──────── DATA PROVIDED ────────
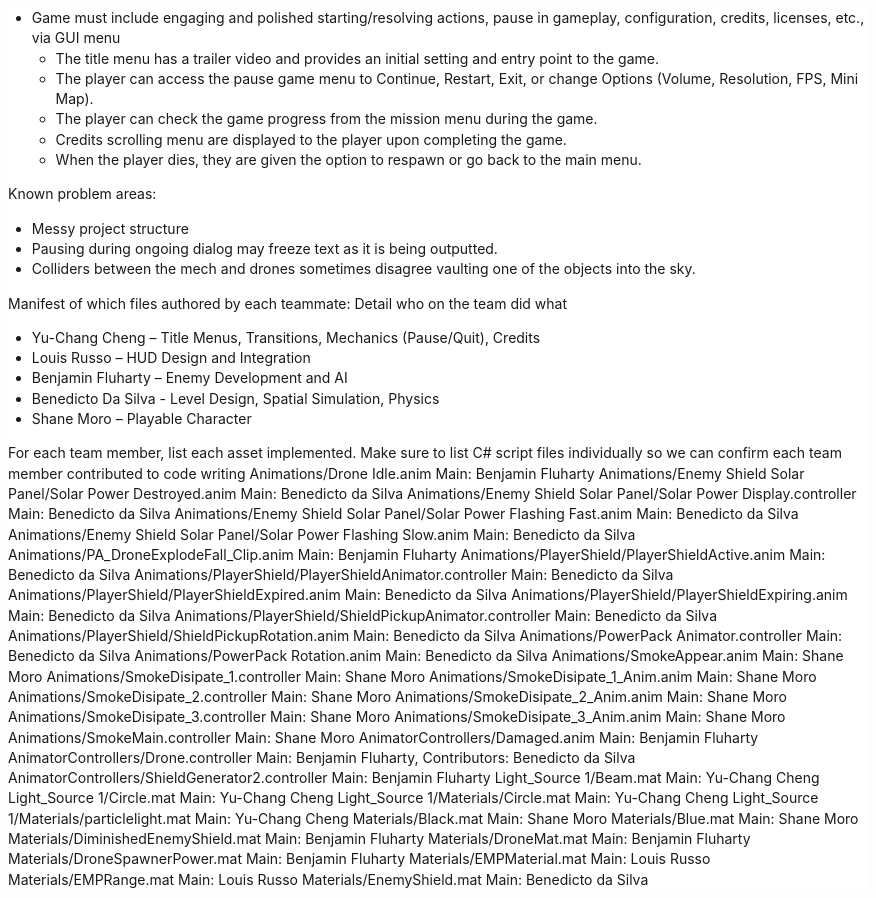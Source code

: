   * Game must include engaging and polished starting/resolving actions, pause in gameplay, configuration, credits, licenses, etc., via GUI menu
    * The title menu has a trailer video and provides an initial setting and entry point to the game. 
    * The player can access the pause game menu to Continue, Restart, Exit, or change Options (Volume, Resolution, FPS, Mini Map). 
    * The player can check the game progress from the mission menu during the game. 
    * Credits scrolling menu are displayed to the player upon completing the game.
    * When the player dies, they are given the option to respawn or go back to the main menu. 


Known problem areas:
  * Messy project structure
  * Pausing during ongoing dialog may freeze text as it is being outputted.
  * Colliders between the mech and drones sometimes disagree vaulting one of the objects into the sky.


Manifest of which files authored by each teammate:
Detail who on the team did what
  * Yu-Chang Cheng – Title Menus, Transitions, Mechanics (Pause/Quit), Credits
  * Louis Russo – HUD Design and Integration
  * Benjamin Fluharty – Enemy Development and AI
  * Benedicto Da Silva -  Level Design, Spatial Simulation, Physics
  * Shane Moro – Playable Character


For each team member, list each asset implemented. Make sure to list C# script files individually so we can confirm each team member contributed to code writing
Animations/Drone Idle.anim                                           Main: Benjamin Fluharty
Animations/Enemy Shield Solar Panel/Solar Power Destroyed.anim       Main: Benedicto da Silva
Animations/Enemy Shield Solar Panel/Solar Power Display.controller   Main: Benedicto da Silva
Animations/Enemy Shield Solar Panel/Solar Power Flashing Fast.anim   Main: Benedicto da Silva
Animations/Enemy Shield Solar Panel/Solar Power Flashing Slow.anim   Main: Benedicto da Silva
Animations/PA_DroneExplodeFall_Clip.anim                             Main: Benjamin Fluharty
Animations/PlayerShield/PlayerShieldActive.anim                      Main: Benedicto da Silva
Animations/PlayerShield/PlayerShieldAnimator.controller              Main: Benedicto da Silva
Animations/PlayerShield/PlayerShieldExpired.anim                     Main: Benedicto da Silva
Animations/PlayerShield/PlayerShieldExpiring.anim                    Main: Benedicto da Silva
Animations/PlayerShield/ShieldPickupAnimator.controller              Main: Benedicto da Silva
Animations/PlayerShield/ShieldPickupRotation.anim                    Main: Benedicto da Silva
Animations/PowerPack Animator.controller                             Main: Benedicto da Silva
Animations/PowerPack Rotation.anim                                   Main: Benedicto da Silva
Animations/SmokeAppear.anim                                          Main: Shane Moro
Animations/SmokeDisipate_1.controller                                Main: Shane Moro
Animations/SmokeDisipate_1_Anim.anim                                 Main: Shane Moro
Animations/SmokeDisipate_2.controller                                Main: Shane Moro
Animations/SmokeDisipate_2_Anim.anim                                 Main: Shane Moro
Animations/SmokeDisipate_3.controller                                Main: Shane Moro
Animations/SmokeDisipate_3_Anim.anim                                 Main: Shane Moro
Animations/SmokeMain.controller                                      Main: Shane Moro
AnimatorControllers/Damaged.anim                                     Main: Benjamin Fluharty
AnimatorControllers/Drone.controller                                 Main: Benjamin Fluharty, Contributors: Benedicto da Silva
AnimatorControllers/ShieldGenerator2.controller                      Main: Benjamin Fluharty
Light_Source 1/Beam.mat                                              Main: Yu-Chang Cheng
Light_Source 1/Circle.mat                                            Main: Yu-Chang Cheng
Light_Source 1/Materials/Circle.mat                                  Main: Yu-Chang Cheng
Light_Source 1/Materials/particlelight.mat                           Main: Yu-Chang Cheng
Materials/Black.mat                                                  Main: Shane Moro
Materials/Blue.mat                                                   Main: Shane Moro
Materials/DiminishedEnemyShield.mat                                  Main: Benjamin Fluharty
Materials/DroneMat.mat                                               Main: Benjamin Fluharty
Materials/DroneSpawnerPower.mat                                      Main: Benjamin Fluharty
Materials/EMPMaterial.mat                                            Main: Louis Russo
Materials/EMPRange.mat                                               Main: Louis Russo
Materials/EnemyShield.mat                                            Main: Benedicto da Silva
────────
──────── DATA PROVIDED ────────
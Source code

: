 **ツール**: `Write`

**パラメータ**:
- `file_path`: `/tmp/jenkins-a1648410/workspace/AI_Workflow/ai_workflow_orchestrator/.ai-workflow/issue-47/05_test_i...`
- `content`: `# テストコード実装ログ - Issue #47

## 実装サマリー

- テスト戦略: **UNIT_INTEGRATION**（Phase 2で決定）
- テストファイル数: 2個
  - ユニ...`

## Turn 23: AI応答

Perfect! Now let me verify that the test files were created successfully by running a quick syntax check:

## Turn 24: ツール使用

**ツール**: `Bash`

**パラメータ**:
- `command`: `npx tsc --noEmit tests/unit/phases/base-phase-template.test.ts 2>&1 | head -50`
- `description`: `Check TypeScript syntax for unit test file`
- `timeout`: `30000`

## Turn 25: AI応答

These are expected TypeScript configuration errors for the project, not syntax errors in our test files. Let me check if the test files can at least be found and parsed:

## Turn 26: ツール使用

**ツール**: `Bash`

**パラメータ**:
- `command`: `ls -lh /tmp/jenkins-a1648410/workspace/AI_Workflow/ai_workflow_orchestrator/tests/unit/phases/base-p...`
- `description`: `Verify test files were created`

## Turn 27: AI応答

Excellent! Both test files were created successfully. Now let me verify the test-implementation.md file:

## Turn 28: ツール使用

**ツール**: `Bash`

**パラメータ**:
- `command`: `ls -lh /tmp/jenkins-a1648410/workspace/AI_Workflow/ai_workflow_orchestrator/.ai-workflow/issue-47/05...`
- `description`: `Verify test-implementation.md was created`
────────
Reply with only the number of lines in the material above where the string "Flashing" appears.

- [EXPECTED ANSWER] 2